I don’t think I’ve mentioned that Rudy was actually the first pediatric CTICU patient on this ward.  This hospital is only a few months old and it takes awhile to get all the specific licensing done.  Up until now pediatric cardio-thoracic cases had to go upstairs with the adult heart patients.  The plan was to eventually have a wing of beds for CT cases with dedicated nurses within the pediatric ICU so that this whole section could be for kids and their families.  Even last Friday, Dr.
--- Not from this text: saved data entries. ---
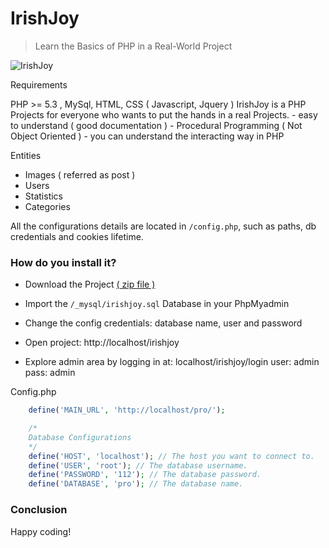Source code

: # IrishJoy

<blockquote>
<p>Learn the Basics of PHP in a Real-World Project</p>
</blockquote>

![IrishJoy](https://raw.githubusercontent.com/ArditMustafaraj/IrishJoy/master/images/wiki_irishjoyz.png)

Requirements

PHP >= 5.3 , MySql, HTML, CSS ( Javascript, Jquery )
IrishJoy is a PHP Projects for everyone who wants to put the hands in a real Projects. 
	- easy to understand ( good documentation )
	- Procedural Programming ( Not Object Oriented ) - you can understand the interacting way in PHP
	
Entities
* Images ( referred as post )
* Users
* Statistics
* Categories

All the configurations details are located in <code>/config.php</code>, such as paths, db credentials and cookies lifetime.

### How do you install it?

* Download the Project [( zip file )](https://github.com/ArditMustafaraj/pro/archive/master.zip)
* Import the ```/_mysql/irishjoy.sql``` Database in your PhpMyadmin 
* Change the config credentials: database name, user and password
* Open project: http://localhost/irishjoy

* Explore admin area by logging in at: localhost/irishjoy/login
		user: admin
		pass: admin


Config.php
```php
	define('MAIN_URL', 'http://localhost/pro/');

	/*
	Database Configurations
	*/
	define('HOST', 'localhost'); // The host you want to connect to.
	define('USER', 'root'); // The database username.
	define('PASSWORD', '112'); // The database password. 
	define('DATABASE', 'pro'); // The database name.
```

### Conclusion


Happy coding!

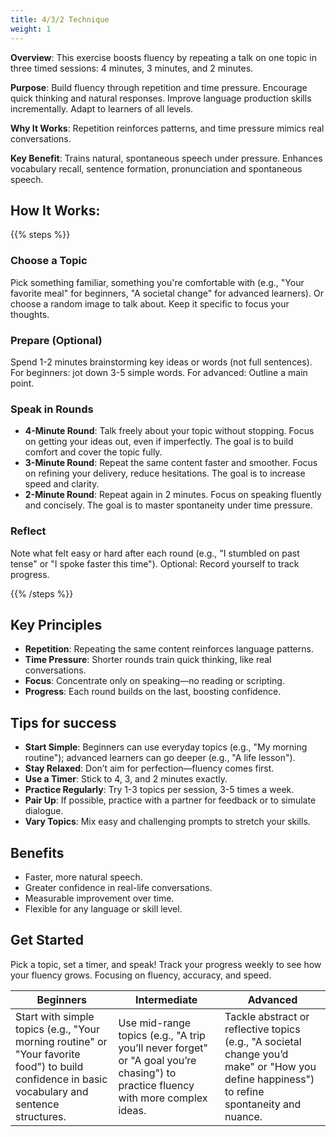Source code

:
```yaml
---
title: 4/3/2 Technique
weight: 1
---
```


**Overview**: This exercise boosts fluency by repeating a talk on one topic in three timed sessions: 4 minutes, 3 minutes, and 2 minutes.

**Purpose**: Build fluency through repetition and time pressure. Encourage quick thinking and natural responses. Improve language production skills incrementally. Adapt to learners of all levels.

**Why It Works**: Repetition reinforces patterns, and time pressure mimics real conversations.

**Key Benefit**: Trains natural, spontaneous speech under pressure. Enhances vocabulary recall, sentence formation, pronunciation and spontaneous speech.

## How It Works:

{{% steps %}}

### Choose a Topic
Pick something familiar, something you're comfortable with (e.g., "Your favorite meal" for beginners, "A societal change" for advanced learners). Or choose a random image to talk about. Keep it specific to focus your thoughts.
### Prepare (Optional)
Spend 1-2 minutes brainstorming key ideas or words (not full sentences). For beginners: jot down 3-5 simple words. For advanced: Outline a main point. 

### Speak in Rounds
- **4-Minute Round**: Talk freely about your topic without stopping. Focus on getting your ideas out, even if imperfectly. The goal is to build comfort and cover the topic fully.
- **3-Minute Round**: Repeat the same content faster and smoother. Focus on refining your delivery, reduce hesitations. The goal is to increase speed and clarity.
- **2-Minute Round**: Repeat again in 2 minutes. Focus on speaking fluently and concisely. The goal is to master spontaneity under time pressure. 

### Reflect
Note what felt easy or hard after each round (e.g., "I stumbled on past tense" or "I spoke faster this time"). Optional: Record yourself to track progress.

{{% /steps %}}

## Key Principles
- **Repetition**: Repeating the same content reinforces language patterns.
- **Time Pressure**: Shorter rounds train quick thinking, like real conversations.
- **Focus**: Concentrate only on speaking—no reading or scripting.
- **Progress**: Each round builds on the last, boosting confidence.

## Tips for success
- **Start Simple**: Beginners can use everyday topics (e.g., "My morning routine"); advanced learners can go deeper (e.g., "A life lesson").
- **Stay Relaxed**: Don’t aim for perfection—fluency comes first.
- **Use a Timer**: Stick to 4, 3, and 2 minutes exactly.
- **Practice Regularly**: Try 1-3 topics per session, 3-5 times a week.
- **Pair Up**: If possible, practice with a partner for feedback or to simulate dialogue.
- **Vary Topics**: Mix easy and challenging prompts to stretch your skills.

## Benefits

- Faster, more natural speech.
- Greater confidence in real-life conversations.
- Measurable improvement over time.
- Flexible for any language or skill level.

## Get Started

Pick a topic, set a timer, and speak! Track your progress weekly to see how your fluency grows. Focusing on fluency, accuracy, and speed.

| Beginners | Intermediate | Advanced |
|-----------|--------------|----------|
| Start with simple topics (e.g., "Your morning routine" or "Your favorite food") to build confidence in basic vocabulary and sentence structures. | Use mid-range topics (e.g., "A trip you’ll never forget" or "A goal you’re chasing") to practice fluency with more complex ideas. | Tackle abstract or reflective topics (e.g., "A societal change you’d make" or "How you define happiness") to refine spontaneity and nuance.|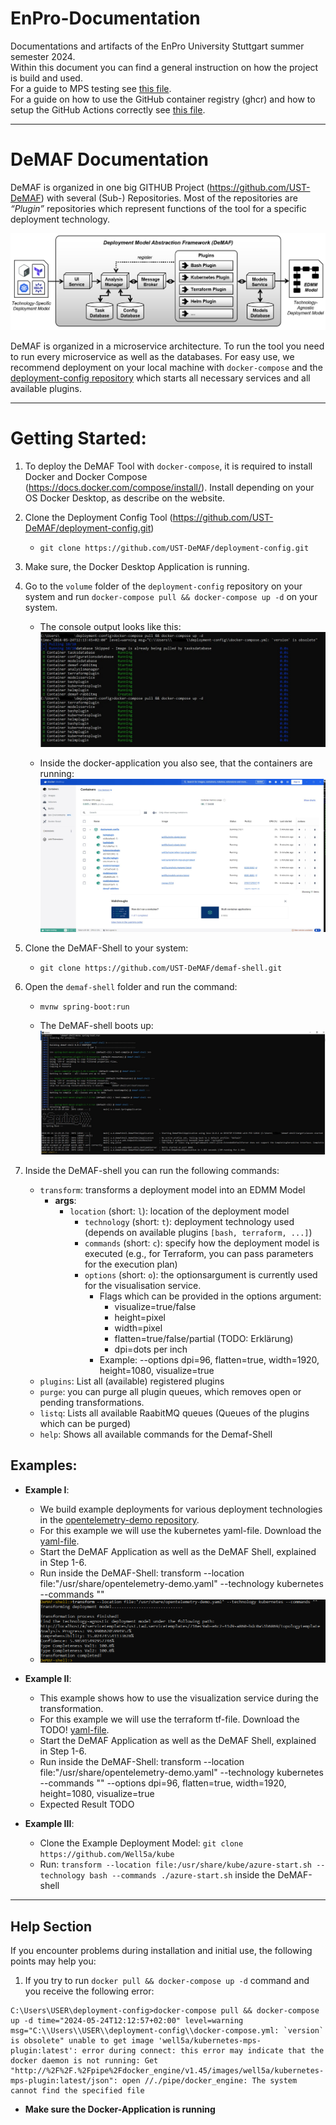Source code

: # EnPro-Documentation
Documentations and artifacts of the EnPro University Stuttgart summer semester 2024.  
Within this document you can find a general instruction on how the project is build and used.  
For a guide to MPS testing see [this file](mps-testing/README.md).  
For a guide on how to use the GitHub container registry (ghcr) and how to setup the GitHub Actions correctly see [this file](ghcr/README.md).

---
# DeMAF Documentation

DeMAF is organized in one big GITHUB Project (https://github.com/UST-DeMAF) with several (Sub-) Repositories. 
Most of the repositories are *“Plugin”* repositories which represent functions of the tool for a specific deployment technology.

![DeMAF_Overview](resources/images/DeMAF_Overview_2.png)

DeMAF is organized in a microservice architecture. To run the tool you need to run every microservice as well as the databases. For easy use, we recommend deployment on your local machine with `docker-compose` and the [deployment-config repository](https://github.com/UST-DeMAF/deployment-config/tree/main) which starts all necessary services and all available plugins.

---

# Getting Started:
1. To deploy the DeMAF Tool with `docker-compose`, it is required to install Docker and Docker Compose (https://docs.docker.com/compose/install/). Install depending on your OS Docker Desktop, as describe on the website.

2. Clone the Deployment Config Tool (https://github.com/UST-DeMAF/deployment-config.git) 
    -	`git clone https://github.com/UST-DeMAF/deployment-config.git`

3. Make sure, the Docker Desktop Application is running.

4. Go to the `volume` folder of the `deployment-config` repository on your system and run `docker-compose pull && docker-compose up -d` on your system.
    - The console output looks like this:
      ![Command_Line_Docker_command](resources/images/docker_compose_pull_docker_compose_compose.jpg)

    - Inside the docker-application you also see, that the containers are running:
      ![Docker](resources/images/docker_container.jpg)

5.	Clone the DeMAF-Shell to your system:
    - `git clone https://github.com/UST-DeMAF/demaf-shell.git`

6.	Open the `demaf-shell` folder and run the command: 
    - `mvnw spring-boot:run`

    - The DeMAF-shell boots up:
      ![DeMAF_Shell](resources/images/DeMAF_Shell.jpg)
 
7.	Inside the DeMAF-shell you can run the following commands:
    - `transform`: transforms a deployment model into an EDMM Model
      - **args**: 
        - `location` (short: `l`): location of the deployment model
          - `technology` (short: `t`): deployment technology used (depends on available plugins `[bash, terraform, ...]`)
          - `commands` (short: `c`): specify how the deployment model is executed (e.g., for Terraform, you can pass parameters for the execution plan)
          - `options` (short: `o`):  the optionsargument is currently used for the visualisation service.
            - Flags which can be provided in the options argument:
              - visualize=true/false
              - height=pixel
              - width=pixel
              - flatten=true/false/partial (TODO: Erklärung)
              - dpi=dots per inch
            - Example: --options dpi=96, flatten=true, width=1920, height=1080, visualize=true
    - `plugins`: List all (available) registered plugins
    - `purge`: you can purge all plugin queues, which removes open or pending transformations.
    - `listq`: Lists all available RaabitMQ queues (Queues of the plugins which can be purged)
    - `help`: Shows all available commands for the Demaf-Shell
## Examples:
* **Example I**:
    * We build example deployments for various deployment technologies in the [opentelemetry-demo repository](https://github.com/UST-DeMAF/opentelemetry-demo/tree/demaf).
    * For this example we will use the kubernetes yaml-file. Download the [yaml-file](https://github.com/UST-DeMAF/opentelemetry-demo/blob/demaf/kubernetes/opentelemetry-demo.yaml).
    * Start the DeMAF Application as well as the DeMAF Shell, explained in Step 1-6.
    * Run inside the DeMAF-Shell: transform --location file:"/usr/share/opentelemetry-demo.yaml" --technology kubernetes --commands ""
    * ![Expected_Reuslt_ExampleI](resources/images/result_ex1.png)
    
 * **Example II**:
     * This example shows how to use the visualization service during the transformation.
     * For this example we will use the terraform tf-file. Download the TODO! [yaml-file](https://github.com/UST-DeMAF/opentelemetry-demo/blob/demaf/kubernetes/opentelemetry-demo.yaml).
     * Start the DeMAF Application as well as the DeMAF Shell, explained in Step 1-6.
     * Run inside the DeMAF-Shell: transform --location file:"/usr/share/opentelemetry-demo.yaml" --technology kubernetes --commands "" --options dpi=96, flatten=true, width=1920, height=1080, visualize=true
     * Expected Result TODO
 
* **Example III**:
    * Clone the Example Deployment Model: `git clone https://github.com/Well5a/kube`
    * Run: `transform --location file:/usr/share/kube/azure-start.sh --technology bash --commands ./azure-start.sh` inside the DeMAF-shell
      
---
## Help Section
If you encounter problems during installation and initial use, the following points may help you:

1. If you try to run `docker pull && docker-compose up -d` command and you receive the following error:
  ```log
  C:\Users\USER\deployment-config>docker-compose pull && docker-compose up -d time="2024-05-24T12:12:57+02:00" level=warning msg="C:\\Users\\USER\\deployment-config\\docker-compose.yml: `version` is obsolete" unable to get image 'well5a/kubernetes-mps-plugin:latest': error during connect: this error may indicate that the docker daemon is not running: Get "http://%2F%2F.%2Fpipe%2Fdocker_engine/v1.45/images/well5a/kubernetes-mps-plugin:latest/json": open //./pipe/docker_engine: The system cannot find the specified file
  ```
  - **Make sure the Docker-Application is running**


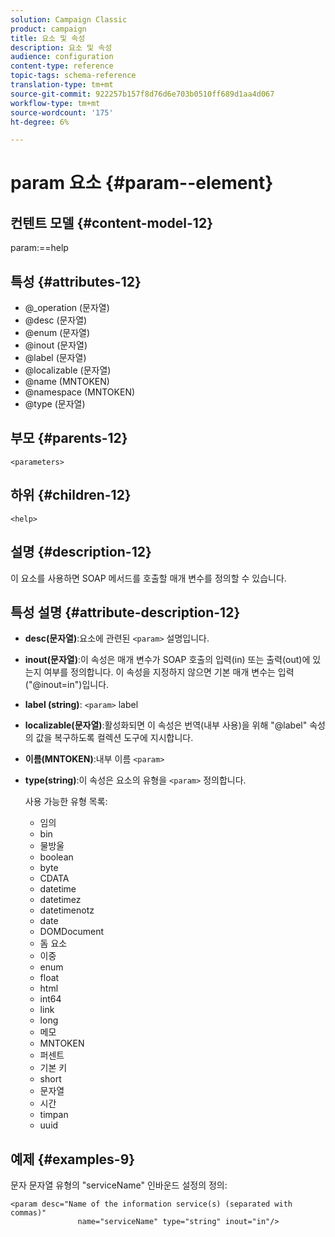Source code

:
 ```yaml
---
solution: Campaign Classic
product: campaign
title: 요소 및 속성
description: 요소 및 속성
audience: configuration
content-type: reference
topic-tags: schema-reference
translation-type: tm+mt
source-git-commit: 922257b157f8d76d6e703b0510ff689d1aa4d067
workflow-type: tm+mt
source-wordcount: '175'
ht-degree: 6%

---
```



# param 요소 {#param--element}

## 컨텐트 모델 {#content-model-12}

param:==help

## 특성 {#attributes-12}

* @_operation (문자열)
* @desc (문자열)
* @enum (문자열)
* @inout (문자열)
* @label (문자열)
* @localizable (문자열)
* @name (MNTOKEN)
* @namespace (MNTOKEN)
* @type (문자열)

## 부모 {#parents-12}

`<parameters>`

## 하위 {#children-12}

`<help>`

## 설명 {#description-12}

이 요소를 사용하면 SOAP 메서드를 호출할 매개 변수를 정의할 수 있습니다.

## 특성 설명 {#attribute-description-12}

* **desc(문자열)**:요소에 관련된  `<param>` 설명입니다.
* **inout(문자열)**:이 속성은 매개 변수가 SOAP 호출의 입력(in) 또는 출력(out)에 있는지 여부를 정의합니다. 이 속성을 지정하지 않으면 기본 매개 변수는 입력(&quot;@inout=in&quot;)입니다.
* **label (string)**: `<param>` label
* **localizable(문자열)**:활성화되면 이 속성은 번역(내부 사용)을 위해 &quot;@label&quot; 속성의 값을 복구하도록 컬렉션 도구에 지시합니다.
* **이름(MNTOKEN)**:내부 이름  `<param>`
* **type(string)**:이 속성은 요소의 유형을  `<param>` 정의합니다.

   사용 가능한 유형 목록:

   * 임의
   * bin
   * 물방울
   * boolean
   * byte
   * CDATA
   * datetime
   * datetimez
   * datetimenotz
   * date
   * DOMDocument
   * 돔 요소
   * 이중
   * enum
   * float
   * html
   * int64
   * link
   * long
   * 메모
   * MNTOKEN
   * 퍼센트
   * 기본 키
   * short
   * 문자열
   * 시간
   * timpan
   * uuid

## 예제 {#examples-9}

문자 문자열 유형의 &quot;serviceName&quot; 인바운드 설정의 정의:

```
<param desc="Name of the information service(s) (separated with commas)"
               name="serviceName" type="string" inout="in"/>
```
Reemtsen told us we would be upstairs, but some things seemingly fell together and on Monday we found out that we would be staying here.  No difference at all in the care, but it does make for a unique community of families in similar circumstances.  It seems that most of the patients have come and gone since we’ve been here, but the long-term cases tend to find each other.  Two doors down from us there’s another Santa Barbara family with a two-month old that had to be airlifted here on Monday and undergo several hours of surgery yesterday.  So we check in with each other, commiserate and swap war stories we wish we didn’t have to claim as our own.

 

We also had to say good bye to our new friends Leilani and her sister-in-law Lauri today.  We were fortunate enough to be seated next to each other in the surgery waiting room on Monday and got to experience the surreal adventure together.  As if sitting there in angst as our little baby was having this risky surgery wasn’t enough, we endured the irritation of neighbors on their cell phones and blessed volunteers who mispronounced just about every name they had to call to the desk (so three families could be alarmed at a time until it was finally straightened out which one was being summoned).  Throw in an active little toddler pulling the fire alarm and I was about ready for my own heart surgery.  Through the morning, our pleasant hellos progressed to exchanged smirks, raised eyebrows and nervous laughter as we tried to hold the neuroses at bay.  We finally got to introducing ourselves (so at least we’d have that behind us when Allen Funt came out from behind the planter to point out the Candid Camera) and we discovered that Leilani’s husband and Rudy were on bypass at the same time.  We continued our visit over lunch next door and managed to keep in touch through chance meetings in the hospital lobby.  We were so glad to hear that they were discharged this morning.  Good health to you, Mike!  God bless you all and hope you return to the ocean soon.  If you ever get to the anchorage off Goleta, dinner at the Beachside Grill’s on us!

 

Tomorrow, the kids are coming to stay the night.  After some of the initial bumps, they’ve been troopers and have had a good week.  Hopefully, Rudy is resting up for his day with them.  We’re excited to see them, so in case updates are few this weekend, you’ll know it’s cuz we’re having fun!